▶ **What the task requires**
The data should be transcribed in its entirety, word for word.

▶ **Available data**
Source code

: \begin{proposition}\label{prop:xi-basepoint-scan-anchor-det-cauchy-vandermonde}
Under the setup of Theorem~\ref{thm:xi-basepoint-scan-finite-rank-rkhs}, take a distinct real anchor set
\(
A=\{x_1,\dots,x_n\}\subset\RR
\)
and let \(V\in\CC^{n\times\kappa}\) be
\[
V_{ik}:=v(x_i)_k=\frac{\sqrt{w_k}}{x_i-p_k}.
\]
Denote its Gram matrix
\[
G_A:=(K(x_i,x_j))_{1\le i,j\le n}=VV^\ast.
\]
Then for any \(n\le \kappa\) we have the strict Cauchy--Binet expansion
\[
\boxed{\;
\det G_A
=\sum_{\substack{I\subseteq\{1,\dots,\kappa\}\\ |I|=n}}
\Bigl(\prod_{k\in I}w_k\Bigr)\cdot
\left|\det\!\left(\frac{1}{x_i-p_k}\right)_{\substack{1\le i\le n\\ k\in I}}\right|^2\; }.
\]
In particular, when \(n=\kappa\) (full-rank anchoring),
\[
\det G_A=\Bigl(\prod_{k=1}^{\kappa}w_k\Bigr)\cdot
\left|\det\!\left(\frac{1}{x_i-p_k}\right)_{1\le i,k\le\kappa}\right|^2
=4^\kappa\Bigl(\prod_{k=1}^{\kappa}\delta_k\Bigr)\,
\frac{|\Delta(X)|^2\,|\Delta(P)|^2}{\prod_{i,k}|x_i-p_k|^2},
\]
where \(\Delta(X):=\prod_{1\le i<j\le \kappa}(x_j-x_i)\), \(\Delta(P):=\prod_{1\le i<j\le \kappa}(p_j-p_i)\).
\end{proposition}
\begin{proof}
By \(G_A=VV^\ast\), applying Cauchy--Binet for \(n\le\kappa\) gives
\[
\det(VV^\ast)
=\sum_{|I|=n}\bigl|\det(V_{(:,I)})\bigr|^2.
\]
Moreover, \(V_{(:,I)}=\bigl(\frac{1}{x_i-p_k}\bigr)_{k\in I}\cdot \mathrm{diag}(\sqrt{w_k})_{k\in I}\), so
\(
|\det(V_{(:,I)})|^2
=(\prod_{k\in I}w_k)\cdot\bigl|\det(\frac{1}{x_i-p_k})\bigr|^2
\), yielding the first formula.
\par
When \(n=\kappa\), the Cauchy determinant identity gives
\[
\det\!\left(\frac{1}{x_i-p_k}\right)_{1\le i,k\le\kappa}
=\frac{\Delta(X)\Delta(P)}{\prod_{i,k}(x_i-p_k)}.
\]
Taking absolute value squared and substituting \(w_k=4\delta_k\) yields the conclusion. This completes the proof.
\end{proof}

▶ **Problem solution**
Source code

: \begin{proposition}\label{prop:xi-basepoint-scan-anchor-det-cauchy-vandermonde}
Under the setup of Theorem~\ref{thm:xi-basepoint-scan-finite-rank-rkhs}, take a distinct real anchor set
\(
A=\{x_1,\dots,x_n\}\subset\RR
\)
and let \(V\in\CC^{n\times\kappa}\) be
\[
V_{ik}:=v(x_i)_k=\frac{\sqrt{w_k}}{x_i-p_k}.
\]
Denote its Gram matrix
\[
G_A:=(K(x_i,x_j))_{1\le i,j\le n}=VV^\ast.
\]
Then for any \(n\le \kappa\) we have the strict Cauchy--Binet expansion
\[
\boxed{\;
\det G_A
=\sum_{\substack{I\subseteq\{1,\dots,\kappa\}\\ |I|=n}}
\Bigl(\prod_{k\in I}w_k\Bigr)\cdot
\left|\det\!\left(\frac{1}{x_i-p_k}\right)_{\substack{1\le i\le n\\ k\in I}}\right|^2\; }.
\]
In particular, when \(n=\kappa\) (full-rank anchoring),
\[
\det G_A=\Bigl(\prod_{k=1}^{\kappa}w_k\Bigr)\cdot
\left|\det\!\left(\frac{1}{x_i-p_k}\right)_{1\le i,k\le\kappa}\right|^2
=4^\kappa\Bigl(\prod_{k=1}^{\kappa}\delta_k\Bigr)\,
\frac{|\Delta(X)|^2\,|\Delta(P)|^2}{\prod_{i,k}|x_i-p_k|^2},
\]
where \(\Delta(X):=\prod_{1\le i<j\le \kappa}(x_j-x_i)\), \(\Delta(P):=\prod_{1\le i<j\le \kappa}(p_j-p_i)\).
\end{proposition}
\begin{proof}
By \(G_A=VV^\ast\), applying Cauchy--Binet for \(n\le\kappa\) gives
\[
\det(VV^\ast)
=\sum_{|I|=n}\bigl|\det(V_{(:,I)})\bigr|^2.
\]
Moreover, \(V_{(:,I)}=\bigl(\frac{1}{x_i-p_k}\bigr)_{k\in I}\cdot \mathrm{diag}(\sqrt{w_k})_{k\in I}\), so
\(
|\det(V_{(:,I)})|^2
=(\prod_{k\in I}w_k)\cdot\bigl|\det(\frac{1}{x_i-p_k})\bigr|^2
\), yielding the first formula.
\par
When \(n=\kappa\), the Cauchy determinant identity gives
\[
\det\!\left(\frac{1}{x_i-p_k}\right)_{1\le i,k\le\kappa}
=\frac{\Delta(X)\Delta(P)}{\prod_{i,k}(x_i-p_k)}.
\]
Taking absolute value squared and substituting \(w_k=4\delta_k\) yields the conclusion. This completes the proof.
\end{proof}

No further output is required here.